To do: Everything from the line containing "[Source](https://www.kotlindevelopment.com/typical-kotlin/)" through the final line of the material is to be restated word for word, and only that.

[Opening Data for review section]

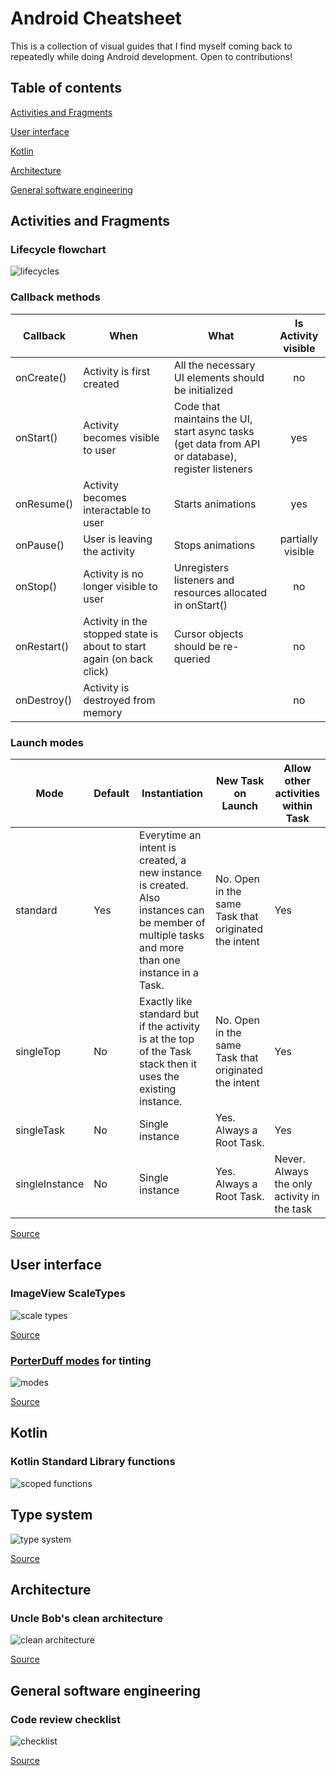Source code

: # Android Cheatsheet

This is a collection of visual guides that I find myself coming back to repeatedly while doing Android development. Open to contributions!

## Table of contents

[Activities and Fragments](#activities-and-fragments)

[User interface](#user-interface)

[Kotlin](#kotlin)

[Architecture](#architecture)

[General software engineering](#general-software-engineering)

## Activities and Fragments

### Lifecycle flowchart
![lifecycles](https://s3.us-west-2.amazonaws.com/secure.notion-static.com/dabe9ea1-d26b-460a-92a1-39c4ed6eece4/Untitled.png?X-Amz-Algorithm=AWS4-HMAC-SHA256&X-Amz-Credential=AKIAT73L2G45O3KS52Y5%2F20200522%2Fus-west-2%2Fs3%2Faws4_request&X-Amz-Date=20200522T144016Z&X-Amz-Expires=86400&X-Amz-Signature=e3a76b7d9b80f87df5d2f62ed421fc8d558022c4d6117f2ebd325b4541fec16b&X-Amz-SignedHeaders=host&response-content-disposition=filename%20%3D%22Untitled.png%22)

### Callback methods

|   Callback    |              When               |                         What                        |Is Activity visible|
| --------------|---------------------------------|-----------------------------------------------------|:-----------------:|
|onCreate()     | Activity is first created       | All the necessary UI elements should be initialized | no                |
| onStart()     | Activity becomes visible to user| Code that maintains the UI, start async tasks (get data from API or database), register listeners                                                                           | yes               |
| onResume()    | Activity becomes interactable to user| Starts animations                              | yes               |
| onPause()     | User is leaving the activity     | Stops animations                                   |partially visible  |
| onStop()      | Activity is no longer visible to user| Unregisters listeners and resources allocated in onStart()|no      |
| onRestart()   | Activity in the stopped state is about to start again (on back click) | Cursor objects should be re-queried                                                                                                         | no                |
| onDestroy()   | Activity is destroyed from memory|                                                    | no                |


### Launch modes
| Mode           | Default       | Instantiation      | New Task on Launch | Allow other activities within Task |
| ---------------| --------------|--------------------| -------------------| -----------------------------------|
| standard       | Yes           | Everytime an intent is created, a new instance is created. Also instances can be member of multiple tasks and more than one instance in a Task. | No. Open in the same Task that originated the intent | Yes    |
| singleTop      | No            | Exactly like standard but if the activity is at the top of the Task stack then it uses the existing instance.       | No. Open in the same Task that originated the intent      |    Yes      |
| singleTask     | No   | Single instance   |   Yes. Always a Root Task.      |       Yes          |
| singleInstance | No    | Single instance     |    Yes. Always a Root Task.   |    Never. Always the only activity in the task  |

[Source](https://guides.codepath.com/android/Navigation-and-Task-Stacks)

## User interface

### ImageView ScaleTypes
![scale types](https://raw.githubusercontent.com/frostyshadows/android-cheatsheet/master/Screen%20Shot%202020-05-22%20at%208.13.07%20AM.png)

[Source](https://thoughtbot.com/blog/android-imageview-scaletype-a-visual-guide)

### [PorterDuff modes](https://developer.android.com/reference/android/graphics/PorterDuff.Mode) for tinting

![modes](https://chiuki.github.io/images/android-shaders-filters/porter_duff.png)

[Source](https://chiuki.github.io/android-shaders-filters/#/)

## Kotlin

### Kotlin Standard Library functions
![scoped functions](https://s3.us-west-2.amazonaws.com/secure.notion-static.com/ecdd49b3-7045-42af-b9ed-afca0c8c8bf9/Screen_Shot_2020-05-23_at_10.14.54_AM.png?X-Amz-Algorithm=AWS4-HMAC-SHA256&X-Amz-Credential=AKIAT73L2G45O3KS52Y5%2F20200523%2Fus-west-2%2Fs3%2Faws4_request&X-Amz-Date=20200523T171706Z&X-Amz-Expires=86400&X-Amz-Signature=749233425b27cc54907d8a98005cb105b7208281bef3807c12663cc04605024c&X-Amz-SignedHeaders=host&response-content-disposition=filename%20%3D%22Screen_Shot_2020-05-23_at_10.14.54_AM.png%22)

## Type system
![type system](https://www.kotlindevelopment.com/content/images/2018/09/typical_nothing.png)

[Source](https://www.kotlindevelopment.com/typical-kotlin/)

## Architecture

### Uncle Bob's clean architecture

![clean architecture](https://miro.medium.com/max/1200/0*JD606Sqx6RYZLKdu.)

[Source](https://android.jlelse.eu/thoughts-on-clean-architecture-b8449d9d02df)


## General software engineering

### Code review checklist
![checklist](https://i0.wp.com/www.michaelagreiler.com/wp-content/uploads/2019/08/Code_Review_Checklist_Greiler.png?w=800&ssl=1)

[Source](https://www.michaelagreiler.com/code-review-checklist-2/)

[Closing Data for review section]

Exercise output:
[Source](https://www.kotlindevelopment.com/typical-kotlin/)

## Architecture

### Uncle Bob's clean architecture

![clean architecture](https://miro.medium.com/max/1200/0*JD606Sqx6RYZLKdu.)

[Source](https://android.jlelse.eu/thoughts-on-clean-architecture-b8449d9d02df)


## General software engineering

### Code review checklist
![checklist](https://i0.wp.com/www.michaelagreiler.com/wp-content/uploads/2019/08/Code_Review_Checklist_Greiler.png?w=800&ssl=1)

[Source](https://www.michaelagreiler.com/code-review-checklist-2/)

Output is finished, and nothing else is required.